*Exercise brief:*
Would you please copy every line from the records that contains the word "home"?

*Raw data:*
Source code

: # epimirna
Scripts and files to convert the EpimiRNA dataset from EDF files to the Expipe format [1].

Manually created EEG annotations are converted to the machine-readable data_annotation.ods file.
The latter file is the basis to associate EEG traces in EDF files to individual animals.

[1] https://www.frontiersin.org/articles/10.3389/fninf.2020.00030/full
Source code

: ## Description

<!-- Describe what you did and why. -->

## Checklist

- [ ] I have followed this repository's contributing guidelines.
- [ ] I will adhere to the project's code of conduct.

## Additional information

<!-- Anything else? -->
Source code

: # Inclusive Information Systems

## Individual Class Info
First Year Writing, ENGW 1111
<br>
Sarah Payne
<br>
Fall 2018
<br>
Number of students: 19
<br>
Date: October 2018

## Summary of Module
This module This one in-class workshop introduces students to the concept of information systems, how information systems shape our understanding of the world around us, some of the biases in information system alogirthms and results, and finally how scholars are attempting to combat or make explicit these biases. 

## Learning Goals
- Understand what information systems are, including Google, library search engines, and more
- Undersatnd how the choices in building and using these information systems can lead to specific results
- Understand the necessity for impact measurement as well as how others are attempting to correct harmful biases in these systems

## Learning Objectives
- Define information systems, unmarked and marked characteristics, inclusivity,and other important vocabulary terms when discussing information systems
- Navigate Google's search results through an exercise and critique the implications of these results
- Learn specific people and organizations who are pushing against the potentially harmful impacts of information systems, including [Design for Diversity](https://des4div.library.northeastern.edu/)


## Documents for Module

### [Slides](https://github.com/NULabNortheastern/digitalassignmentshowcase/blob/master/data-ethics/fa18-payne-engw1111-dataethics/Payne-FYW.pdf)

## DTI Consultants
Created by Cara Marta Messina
* * *
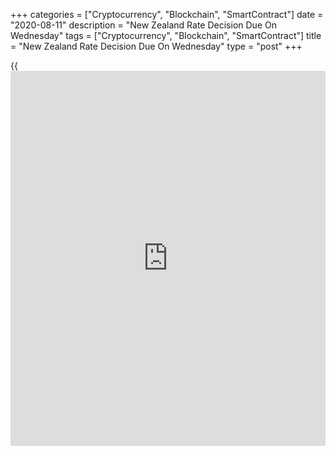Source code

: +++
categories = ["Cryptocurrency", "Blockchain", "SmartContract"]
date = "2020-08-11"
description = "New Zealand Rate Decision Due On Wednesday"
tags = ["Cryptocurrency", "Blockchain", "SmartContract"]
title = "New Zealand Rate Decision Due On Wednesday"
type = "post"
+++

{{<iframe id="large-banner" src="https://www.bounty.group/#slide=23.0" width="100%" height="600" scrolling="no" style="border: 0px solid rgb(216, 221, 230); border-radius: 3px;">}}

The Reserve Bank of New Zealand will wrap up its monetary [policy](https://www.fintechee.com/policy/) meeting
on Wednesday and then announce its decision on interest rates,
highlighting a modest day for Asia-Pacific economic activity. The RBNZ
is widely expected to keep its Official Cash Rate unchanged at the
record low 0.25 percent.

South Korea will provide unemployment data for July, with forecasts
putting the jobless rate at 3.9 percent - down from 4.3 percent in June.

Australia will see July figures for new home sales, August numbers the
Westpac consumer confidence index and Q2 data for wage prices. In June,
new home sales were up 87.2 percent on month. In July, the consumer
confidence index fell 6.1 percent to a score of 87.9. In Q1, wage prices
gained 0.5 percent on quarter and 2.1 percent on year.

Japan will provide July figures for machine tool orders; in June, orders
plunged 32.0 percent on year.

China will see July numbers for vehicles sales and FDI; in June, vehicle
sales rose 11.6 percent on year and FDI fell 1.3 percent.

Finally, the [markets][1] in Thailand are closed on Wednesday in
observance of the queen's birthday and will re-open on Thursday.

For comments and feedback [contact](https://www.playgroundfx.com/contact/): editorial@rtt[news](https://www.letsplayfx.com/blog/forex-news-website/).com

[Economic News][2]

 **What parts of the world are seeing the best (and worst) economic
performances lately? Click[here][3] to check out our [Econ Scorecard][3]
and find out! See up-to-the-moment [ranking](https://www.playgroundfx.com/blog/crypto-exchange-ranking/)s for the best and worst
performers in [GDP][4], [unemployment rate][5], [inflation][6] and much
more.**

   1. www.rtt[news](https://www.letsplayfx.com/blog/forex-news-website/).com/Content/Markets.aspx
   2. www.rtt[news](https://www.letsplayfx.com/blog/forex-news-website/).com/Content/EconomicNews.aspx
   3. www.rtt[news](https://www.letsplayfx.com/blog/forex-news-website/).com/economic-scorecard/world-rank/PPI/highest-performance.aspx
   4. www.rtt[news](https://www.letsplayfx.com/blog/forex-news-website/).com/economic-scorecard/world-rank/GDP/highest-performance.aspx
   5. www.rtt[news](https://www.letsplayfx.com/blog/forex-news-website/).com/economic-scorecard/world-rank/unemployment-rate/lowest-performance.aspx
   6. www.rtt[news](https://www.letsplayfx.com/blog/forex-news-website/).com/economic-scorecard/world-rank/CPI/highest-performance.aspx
...
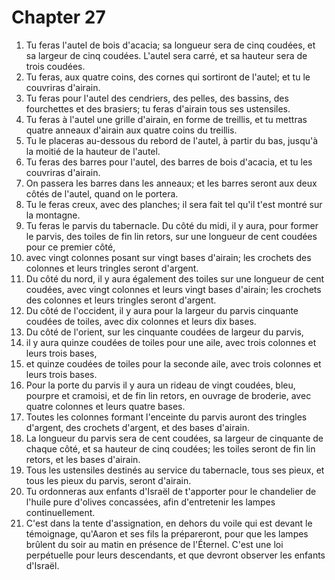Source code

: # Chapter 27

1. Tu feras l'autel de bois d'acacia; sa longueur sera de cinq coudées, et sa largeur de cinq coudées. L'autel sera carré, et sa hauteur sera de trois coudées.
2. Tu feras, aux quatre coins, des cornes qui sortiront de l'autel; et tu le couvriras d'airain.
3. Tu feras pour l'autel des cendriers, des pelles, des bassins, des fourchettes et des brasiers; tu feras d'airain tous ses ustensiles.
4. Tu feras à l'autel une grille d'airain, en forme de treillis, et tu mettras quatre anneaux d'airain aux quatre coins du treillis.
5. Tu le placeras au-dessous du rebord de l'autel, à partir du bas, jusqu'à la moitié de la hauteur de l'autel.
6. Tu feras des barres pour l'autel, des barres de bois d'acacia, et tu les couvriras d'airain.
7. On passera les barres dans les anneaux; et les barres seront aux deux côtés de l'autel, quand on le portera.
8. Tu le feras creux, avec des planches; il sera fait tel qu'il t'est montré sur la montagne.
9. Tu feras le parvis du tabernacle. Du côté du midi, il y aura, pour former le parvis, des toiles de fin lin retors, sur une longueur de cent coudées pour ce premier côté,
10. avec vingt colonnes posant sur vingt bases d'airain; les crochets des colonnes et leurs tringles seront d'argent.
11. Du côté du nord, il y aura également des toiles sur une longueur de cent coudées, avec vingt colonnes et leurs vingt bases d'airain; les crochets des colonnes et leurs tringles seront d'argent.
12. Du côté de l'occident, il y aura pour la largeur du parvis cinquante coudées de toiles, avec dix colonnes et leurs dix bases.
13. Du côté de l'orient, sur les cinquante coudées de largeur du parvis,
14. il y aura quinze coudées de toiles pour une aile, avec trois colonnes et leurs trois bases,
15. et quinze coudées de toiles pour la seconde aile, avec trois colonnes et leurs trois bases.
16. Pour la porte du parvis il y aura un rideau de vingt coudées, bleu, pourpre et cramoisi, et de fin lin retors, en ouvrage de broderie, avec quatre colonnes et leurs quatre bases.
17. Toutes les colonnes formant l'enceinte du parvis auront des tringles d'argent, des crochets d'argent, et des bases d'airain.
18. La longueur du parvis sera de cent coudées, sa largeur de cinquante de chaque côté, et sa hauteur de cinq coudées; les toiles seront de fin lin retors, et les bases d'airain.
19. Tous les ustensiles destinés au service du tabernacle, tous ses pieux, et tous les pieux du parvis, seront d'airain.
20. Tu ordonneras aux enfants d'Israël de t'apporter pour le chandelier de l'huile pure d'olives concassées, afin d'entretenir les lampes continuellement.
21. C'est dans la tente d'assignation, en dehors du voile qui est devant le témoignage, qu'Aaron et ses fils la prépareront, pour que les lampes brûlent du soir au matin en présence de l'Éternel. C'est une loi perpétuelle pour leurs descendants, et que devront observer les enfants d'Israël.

*Response box:*
Australia will see July figures for new home sales, August numbers the
new home sales were up 87.2 percent on month. In July, the consumer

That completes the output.